Und dennoch war Wegwerf-Mode schon damals eine riesige Umweltsauerei, was mir erst durch die Recherche klar wurde. Ich verfolgte damals den Weg eines Mantels von der Fabrik über die Zara-Filiale, wo er keinen Abnehmer fand, in die Retouren-Abteilung – und schlussendlich bis zu einer Müllverbrennungsanlage, in der das fabrikneue Kleidungsstück der „thermischen Verwertung“ zugeführt wurde, wie man so schön euphemistisch sagt.
Jetzt, endlich, tut sich etwas gegen den Trend mit der Wegwerfmode – mehr dazu im Thema des Tages.
Ich würde gern Ihre Meinung zum Thema lesen. Wie oft kaufen Sie neue Kleidung? Erliegen Sie auch manchmal der Versuchung der Fast Fashion – schnell gekauft und ebenso schnell wieder aussortiert? Oder bestellen Sie gar Klamotten in mehreren Größen oder Farben und schicken dann kräftig wieder zurück, weil das Retournieren ja nichts kostet? Schreiben Sie mir: anette.dowideit@correctiv.org.
Thema des Tages: Neues T-Shirt – gleich in den Müll
Der Tag auf einen Blick: Das Wichtigste
Cartoon-Arena: Angriff auf das Informationsfreiheitsgesetz
Faktencheck: Luxushotels – Keine Hinweise, dass Albanien Land an Israel verkauft
CORRECTIV ganz persönlich: Die Regierung versagt bei den Auswirkungen der Klimakrise
Grafik des Tages: So viele Frauenhaus-Plätze fehlen in Deutschland
Erst mal die Fakten:
- Jede und jeder Deutsche kauft im Schnitt 18 Kilo Kleidung pro Jahr.
- Pro Person landen jährlich 16 Kilo Kleidung im Altkleidercontainer – und nein, das heißt nicht, dass diese Kleider einer mittellosen Familie zugeführt werden, sondern in aller Regel bestenfalls, dass daraus Putzlappen oder Dämmmaterial fürs Auto gemacht werden.

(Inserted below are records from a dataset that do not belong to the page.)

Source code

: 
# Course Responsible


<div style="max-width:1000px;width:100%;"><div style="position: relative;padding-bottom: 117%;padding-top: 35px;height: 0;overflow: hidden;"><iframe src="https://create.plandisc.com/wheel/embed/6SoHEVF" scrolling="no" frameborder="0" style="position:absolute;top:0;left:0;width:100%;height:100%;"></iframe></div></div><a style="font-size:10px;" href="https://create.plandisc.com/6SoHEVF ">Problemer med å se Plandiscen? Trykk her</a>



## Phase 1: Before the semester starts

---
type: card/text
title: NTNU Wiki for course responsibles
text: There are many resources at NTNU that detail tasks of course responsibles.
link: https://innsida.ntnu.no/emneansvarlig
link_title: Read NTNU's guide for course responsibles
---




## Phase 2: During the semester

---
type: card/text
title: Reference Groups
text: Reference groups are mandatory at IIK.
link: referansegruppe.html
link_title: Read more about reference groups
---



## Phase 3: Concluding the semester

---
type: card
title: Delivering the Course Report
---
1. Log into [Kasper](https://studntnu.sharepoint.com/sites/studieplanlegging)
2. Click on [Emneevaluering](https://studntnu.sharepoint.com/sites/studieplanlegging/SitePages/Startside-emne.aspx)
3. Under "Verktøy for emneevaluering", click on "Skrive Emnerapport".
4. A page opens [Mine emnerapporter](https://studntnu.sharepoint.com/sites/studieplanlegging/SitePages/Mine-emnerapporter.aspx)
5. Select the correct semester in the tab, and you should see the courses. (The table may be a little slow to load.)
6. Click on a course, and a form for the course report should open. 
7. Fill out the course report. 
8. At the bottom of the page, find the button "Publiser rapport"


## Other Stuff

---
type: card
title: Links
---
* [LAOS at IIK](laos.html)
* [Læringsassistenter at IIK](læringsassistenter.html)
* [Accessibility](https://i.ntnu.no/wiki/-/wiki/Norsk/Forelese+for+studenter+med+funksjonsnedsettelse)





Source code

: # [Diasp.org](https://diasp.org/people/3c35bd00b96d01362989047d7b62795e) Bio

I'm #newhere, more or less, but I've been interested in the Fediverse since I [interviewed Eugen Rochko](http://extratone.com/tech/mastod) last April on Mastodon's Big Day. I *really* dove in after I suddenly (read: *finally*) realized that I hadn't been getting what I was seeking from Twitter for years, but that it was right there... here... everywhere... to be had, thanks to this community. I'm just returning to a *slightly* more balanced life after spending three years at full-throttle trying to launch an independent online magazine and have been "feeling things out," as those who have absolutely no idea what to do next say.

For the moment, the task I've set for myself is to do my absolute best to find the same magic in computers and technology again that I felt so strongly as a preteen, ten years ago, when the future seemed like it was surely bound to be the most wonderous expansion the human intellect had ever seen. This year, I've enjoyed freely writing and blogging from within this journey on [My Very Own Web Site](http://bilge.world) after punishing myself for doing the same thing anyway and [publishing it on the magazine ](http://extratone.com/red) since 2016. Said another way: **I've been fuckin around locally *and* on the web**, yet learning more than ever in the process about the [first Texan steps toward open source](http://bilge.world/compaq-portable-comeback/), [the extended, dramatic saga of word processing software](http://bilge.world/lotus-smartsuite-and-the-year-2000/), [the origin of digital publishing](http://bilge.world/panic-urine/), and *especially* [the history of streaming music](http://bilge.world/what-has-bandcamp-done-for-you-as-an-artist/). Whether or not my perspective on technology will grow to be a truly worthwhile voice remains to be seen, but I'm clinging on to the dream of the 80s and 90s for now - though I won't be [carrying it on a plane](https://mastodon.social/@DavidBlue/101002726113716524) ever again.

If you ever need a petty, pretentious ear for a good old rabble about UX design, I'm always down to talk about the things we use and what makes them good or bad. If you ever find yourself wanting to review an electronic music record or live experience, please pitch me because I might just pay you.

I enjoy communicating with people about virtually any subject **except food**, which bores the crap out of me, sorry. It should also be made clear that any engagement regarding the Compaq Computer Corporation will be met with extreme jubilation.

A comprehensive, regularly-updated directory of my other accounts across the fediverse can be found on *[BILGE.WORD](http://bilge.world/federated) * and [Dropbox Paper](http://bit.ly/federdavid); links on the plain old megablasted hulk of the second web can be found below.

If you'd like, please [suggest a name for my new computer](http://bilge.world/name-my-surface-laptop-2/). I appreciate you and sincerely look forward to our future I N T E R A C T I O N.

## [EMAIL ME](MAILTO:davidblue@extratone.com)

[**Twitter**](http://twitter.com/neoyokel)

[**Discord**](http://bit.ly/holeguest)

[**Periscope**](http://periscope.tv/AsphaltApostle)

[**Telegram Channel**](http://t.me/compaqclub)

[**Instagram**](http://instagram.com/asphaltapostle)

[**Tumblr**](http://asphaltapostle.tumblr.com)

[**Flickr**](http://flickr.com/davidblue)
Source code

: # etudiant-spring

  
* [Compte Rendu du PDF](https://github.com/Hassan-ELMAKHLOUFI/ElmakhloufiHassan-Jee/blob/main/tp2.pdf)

- Ein großer Teil der Klamotten besteht aus synthetischen Fasern wie Polyester, was wiederum aus Erdöl hergestellt wird – und bei dessen Produktion eine ganze Menge Kohlendioxid freigesetzt wird. Beim Tragen entsteht durch die Reibung Mikroplastik, davon landet eine Menge im Meer.
- Auch durch all die Lieferfahrten, in denen die Kleider bis an die Haustür zugestellt (und häufig dann auch noch zurückgeschickt) werden, wird die Umwelt enorm belastet.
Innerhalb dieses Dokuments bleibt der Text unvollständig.